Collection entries
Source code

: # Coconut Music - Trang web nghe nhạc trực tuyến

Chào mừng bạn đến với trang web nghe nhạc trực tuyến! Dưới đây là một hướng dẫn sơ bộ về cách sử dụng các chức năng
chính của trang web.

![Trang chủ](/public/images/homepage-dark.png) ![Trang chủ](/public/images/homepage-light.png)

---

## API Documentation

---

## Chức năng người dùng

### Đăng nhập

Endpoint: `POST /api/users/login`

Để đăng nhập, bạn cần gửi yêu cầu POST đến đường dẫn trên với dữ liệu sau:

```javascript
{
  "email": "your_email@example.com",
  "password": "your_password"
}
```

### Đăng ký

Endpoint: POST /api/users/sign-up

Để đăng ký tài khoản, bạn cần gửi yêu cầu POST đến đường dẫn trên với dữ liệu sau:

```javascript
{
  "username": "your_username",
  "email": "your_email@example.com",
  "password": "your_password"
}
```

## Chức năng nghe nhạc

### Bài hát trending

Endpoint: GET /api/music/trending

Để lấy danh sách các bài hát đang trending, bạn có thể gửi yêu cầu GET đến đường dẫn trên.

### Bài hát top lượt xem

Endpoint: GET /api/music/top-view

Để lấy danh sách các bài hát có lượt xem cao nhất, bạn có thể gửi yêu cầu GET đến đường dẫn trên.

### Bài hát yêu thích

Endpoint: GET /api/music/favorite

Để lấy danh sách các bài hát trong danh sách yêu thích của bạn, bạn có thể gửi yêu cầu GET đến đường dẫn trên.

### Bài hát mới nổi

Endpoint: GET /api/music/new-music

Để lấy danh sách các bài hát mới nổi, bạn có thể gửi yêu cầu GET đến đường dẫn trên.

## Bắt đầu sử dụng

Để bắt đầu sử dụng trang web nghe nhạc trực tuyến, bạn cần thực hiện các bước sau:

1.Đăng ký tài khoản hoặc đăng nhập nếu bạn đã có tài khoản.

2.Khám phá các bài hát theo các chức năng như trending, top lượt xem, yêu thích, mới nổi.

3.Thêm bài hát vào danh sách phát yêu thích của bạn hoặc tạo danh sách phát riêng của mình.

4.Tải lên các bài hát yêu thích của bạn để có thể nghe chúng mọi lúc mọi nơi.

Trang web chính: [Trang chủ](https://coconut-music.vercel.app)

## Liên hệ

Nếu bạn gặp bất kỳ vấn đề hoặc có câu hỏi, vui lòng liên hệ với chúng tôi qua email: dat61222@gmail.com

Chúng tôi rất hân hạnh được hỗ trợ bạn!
==
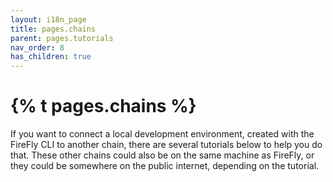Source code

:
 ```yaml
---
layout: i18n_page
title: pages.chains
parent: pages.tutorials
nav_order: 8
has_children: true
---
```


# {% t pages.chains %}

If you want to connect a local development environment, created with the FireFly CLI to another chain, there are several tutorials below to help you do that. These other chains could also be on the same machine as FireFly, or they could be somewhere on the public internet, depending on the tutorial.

▸ TASK REQUIREMENTS
What are the lines, exactly as written above, from the line with "Để lấy danh sách các bài hát đang" to the line with "Endpoint: GET /api/music/favorite", both included? Output only those.

▸ TASK RESULT
Để lấy danh sách các bài hát đang trending, bạn có thể gửi yêu cầu GET đến đường dẫn trên.

### Bài hát top lượt xem

Endpoint: GET /api/music/top-view

Để lấy danh sách các bài hát có lượt xem cao nhất, bạn có thể gửi yêu cầu GET đến đường dẫn trên.

### Bài hát yêu thích

Endpoint: GET /api/music/favorite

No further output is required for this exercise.